Posted 25th June 2020 | 2 Comments
Shapps gives green light to National Rail concessions
TRANSPORT SECRETARY Grant Shapps has given the clearest indication yet that the old style train operating franchises will not be revived after the pandemic.
Instead, he told the Commons Transport Committee that concessions will be the way forward, with the DfT or another contract-awarding body collecting the revenue and taking responsibility for investment.
He said the Williams Review would have been published by now had it not been for the pandemic, and that ‘without revealing too much we are already moving to a different type of railway and different types of contracts.

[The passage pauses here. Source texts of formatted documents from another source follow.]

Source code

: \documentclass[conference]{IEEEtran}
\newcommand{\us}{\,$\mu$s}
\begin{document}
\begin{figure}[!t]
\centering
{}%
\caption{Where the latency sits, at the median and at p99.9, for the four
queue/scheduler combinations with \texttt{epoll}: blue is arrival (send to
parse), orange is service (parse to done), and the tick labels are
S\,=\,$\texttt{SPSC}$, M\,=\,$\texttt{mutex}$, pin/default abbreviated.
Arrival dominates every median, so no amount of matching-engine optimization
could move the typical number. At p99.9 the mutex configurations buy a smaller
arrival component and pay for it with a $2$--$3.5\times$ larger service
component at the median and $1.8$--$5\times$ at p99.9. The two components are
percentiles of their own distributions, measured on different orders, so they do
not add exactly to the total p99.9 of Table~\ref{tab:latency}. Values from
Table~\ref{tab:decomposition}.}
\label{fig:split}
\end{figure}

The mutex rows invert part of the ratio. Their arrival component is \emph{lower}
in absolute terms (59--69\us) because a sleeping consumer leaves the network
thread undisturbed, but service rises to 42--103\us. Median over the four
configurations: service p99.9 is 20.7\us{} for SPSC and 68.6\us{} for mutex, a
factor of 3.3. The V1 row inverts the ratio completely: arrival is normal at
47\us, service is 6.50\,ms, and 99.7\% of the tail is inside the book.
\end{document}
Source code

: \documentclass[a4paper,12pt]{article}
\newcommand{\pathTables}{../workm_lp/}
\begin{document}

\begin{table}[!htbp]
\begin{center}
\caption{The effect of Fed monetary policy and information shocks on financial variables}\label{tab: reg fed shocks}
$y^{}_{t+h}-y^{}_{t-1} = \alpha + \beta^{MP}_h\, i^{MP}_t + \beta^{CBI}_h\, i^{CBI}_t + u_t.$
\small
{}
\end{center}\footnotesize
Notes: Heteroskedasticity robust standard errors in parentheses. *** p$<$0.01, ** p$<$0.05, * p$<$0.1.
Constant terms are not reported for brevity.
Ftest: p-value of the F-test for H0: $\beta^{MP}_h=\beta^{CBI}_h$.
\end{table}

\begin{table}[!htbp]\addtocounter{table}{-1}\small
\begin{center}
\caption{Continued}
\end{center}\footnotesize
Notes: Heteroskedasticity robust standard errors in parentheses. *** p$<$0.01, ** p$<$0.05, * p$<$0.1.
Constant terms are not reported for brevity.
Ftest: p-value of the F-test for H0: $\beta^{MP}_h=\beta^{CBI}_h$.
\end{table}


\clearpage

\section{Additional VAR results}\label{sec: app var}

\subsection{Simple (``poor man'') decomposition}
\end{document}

With everything that is going on at the minute there is an opportunity to move things along faster than might have otherwise been the case.’
Mr Shapps also confirmed that the new ‘guiding mind’ mentioned by Keith Williams in speeches more than once is also part of the reconstructed industry.
He explained: “The Williams Review will envisage us a railway that is brought back together a lot more, which has a central guiding mind, that you end up not in a situation that the left hand doesn’t know what the right hand is doing.’
The present Emergency Measures Agreements which replaced the franchises with management contracts on 23 March are due to end in September.
Reader Comments:
Views expressed in submitted comments are that of the author, and not necessarily shared by Railnews.
Matthew Ellis, Woking
I suspect this may be a short term approach while the long term impact of Covid becomes clear. Many office based businesses are openly questioning the merits of having large offices - especially those based in the City of London.
While the rail network does not support just office workers, if you reduce the daily commuters into London by ‘just’ 20% (so on average all staff working from home one day per week) this will have a significant long term impact on how and where transport investment happens.
As an example, Barclays management have suggested moving their staff out of Canary Wharf and using the numerous partially utilised local branch buildings when staff do need to get together.
Therefore, now is not the time to commit to any particular model, rather just to keep the network running.
david c smith, Bletchley
Sorry, Mr Shapps, I can't go along with the Concession model applied to the whole national system. "National " operations under even more control / central planning from DfT and parliament ? Sounds like nationalisation to me, with operators having no part in decision making and allied investment . If this is what politicians want, then they should "call a spade a spade".
There may well be good reason for concessions in services that are natural monopolies on local lines, backed up with local direct democracy. National services, though, are too extensive for direct democratic accountability, and are also capable of giving accountability through commercial competition , which is , I'd have thought, fundamental to the whole concept of a privatised railway.
If anybody would like to read up on this topic, try looking at the 2016 report , especially Option 4, from the Competition and Markets Authoriity , on competition in passenger rail - another report that was quietly ignored.